I am a strong believer in the digital humanities as a practical discipline. Theory is fine, but at some point praxis is necessary to exercise and apply those models. This allows digital humanists to actively create new knowledge, or restructure existing knowledge and present it in a new way. Thankfully, there is no shortage of application-based “building” projects in DH!
The best way to learn something is to practice doing it or teaching someone else to do it. This is why websites such as codecademy.com are useful and powerful: they allow students to dynamically and immediately apply what they are learning. However, studying excellent examples of completed work allows a broader view that focuses less on the minutiae and more on possible results.
All of the digital archives we examined in class had different aims and addressed problems in novel ways. Some of the archives tried to answer questions that I’m not sure were ever really asked. In its “About” page, the Digital Public Archive of America claims to be “a portal . . . a platform . . . and an advocate for strong public opinion.” The DPLA is one of the largest, most well-funded sites I surveyed. It was well-designed with a modern UI, and even boasts an API to help other sites integrate its vast databases into their own work. That is an excellent example of the collaborative spirit that drives DH scholarship. However, I can’t ever see myself turning to the DPLA for research purposes; because of how diverse the site’s offerings are, it fails to shine in any one area. While the DPLA might be a great site for sharing information (it boasts a Historical Cats app that grabs a random exhibit or item and tweets it for you), the lack of focus makes the website less usable than sites that are less user-friendly.
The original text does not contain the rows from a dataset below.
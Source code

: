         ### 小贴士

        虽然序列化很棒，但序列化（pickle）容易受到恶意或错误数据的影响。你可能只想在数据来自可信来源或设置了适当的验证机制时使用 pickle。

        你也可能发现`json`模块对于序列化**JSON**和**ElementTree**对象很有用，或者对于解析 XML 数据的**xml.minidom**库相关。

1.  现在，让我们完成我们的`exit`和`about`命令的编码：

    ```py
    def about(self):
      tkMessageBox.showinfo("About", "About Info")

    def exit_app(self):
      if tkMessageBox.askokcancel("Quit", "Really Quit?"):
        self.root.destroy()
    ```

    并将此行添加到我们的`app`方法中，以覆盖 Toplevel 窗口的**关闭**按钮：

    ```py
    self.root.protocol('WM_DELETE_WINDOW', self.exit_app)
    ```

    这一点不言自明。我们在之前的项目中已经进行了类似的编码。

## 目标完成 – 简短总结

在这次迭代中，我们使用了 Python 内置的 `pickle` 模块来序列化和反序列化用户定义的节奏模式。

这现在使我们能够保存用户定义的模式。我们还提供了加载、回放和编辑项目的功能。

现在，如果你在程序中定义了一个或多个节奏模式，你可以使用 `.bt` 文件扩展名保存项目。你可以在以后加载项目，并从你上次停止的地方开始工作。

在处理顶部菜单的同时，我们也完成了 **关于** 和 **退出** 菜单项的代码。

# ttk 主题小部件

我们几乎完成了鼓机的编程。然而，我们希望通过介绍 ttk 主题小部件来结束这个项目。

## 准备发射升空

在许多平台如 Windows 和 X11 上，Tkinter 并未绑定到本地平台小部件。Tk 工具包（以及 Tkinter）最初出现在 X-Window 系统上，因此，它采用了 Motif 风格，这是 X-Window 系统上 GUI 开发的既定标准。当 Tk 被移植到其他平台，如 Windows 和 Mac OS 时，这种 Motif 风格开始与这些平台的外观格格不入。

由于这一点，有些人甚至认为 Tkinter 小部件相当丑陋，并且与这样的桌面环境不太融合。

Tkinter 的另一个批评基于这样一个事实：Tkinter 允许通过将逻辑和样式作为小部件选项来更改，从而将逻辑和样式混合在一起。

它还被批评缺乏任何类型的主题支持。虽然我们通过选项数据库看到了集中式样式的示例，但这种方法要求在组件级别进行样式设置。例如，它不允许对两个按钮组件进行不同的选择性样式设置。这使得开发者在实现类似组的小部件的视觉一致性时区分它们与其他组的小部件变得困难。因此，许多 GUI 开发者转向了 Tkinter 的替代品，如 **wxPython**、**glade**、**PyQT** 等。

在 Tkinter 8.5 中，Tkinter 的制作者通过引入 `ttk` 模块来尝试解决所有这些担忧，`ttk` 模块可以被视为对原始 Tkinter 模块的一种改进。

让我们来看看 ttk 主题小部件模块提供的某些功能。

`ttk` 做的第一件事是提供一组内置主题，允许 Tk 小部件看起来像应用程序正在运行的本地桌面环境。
My favorite archive was Mining the Dispatch, a product of the University of Richmond’s Digital Scholarship Lab. While the website isn’t flashy, it is clean and focuses on answering specific questions through the application of topic modeling to the text of the Richmond Dispatch. By tracing the popularity of different topics from 1861 to 1865 in a clearly defined corpus of texts, users can see how trends matched real-world events. The site doesn’t present much new information; we could have looked at military enrollment logs to confirm that most men joining the Confederacy as soldiers did so in early 1861. However, it provides substantiating evidence and allows us to see the newspaper in a new way. This is just as insightful as creating new work, and is far more useful to its specific audience than the DPLA site is to a much larger group of people. While the DPLA site may be more popular, that doesn’t make it more valuable; as Melissa Terras points out, the most frequently accessed items of many internet archives are usually those that go viral via social media rather than those with the most cultural significance or those presented in the most innovative ways. This lesson can obviously be applied to entire archives as well as specific webpages.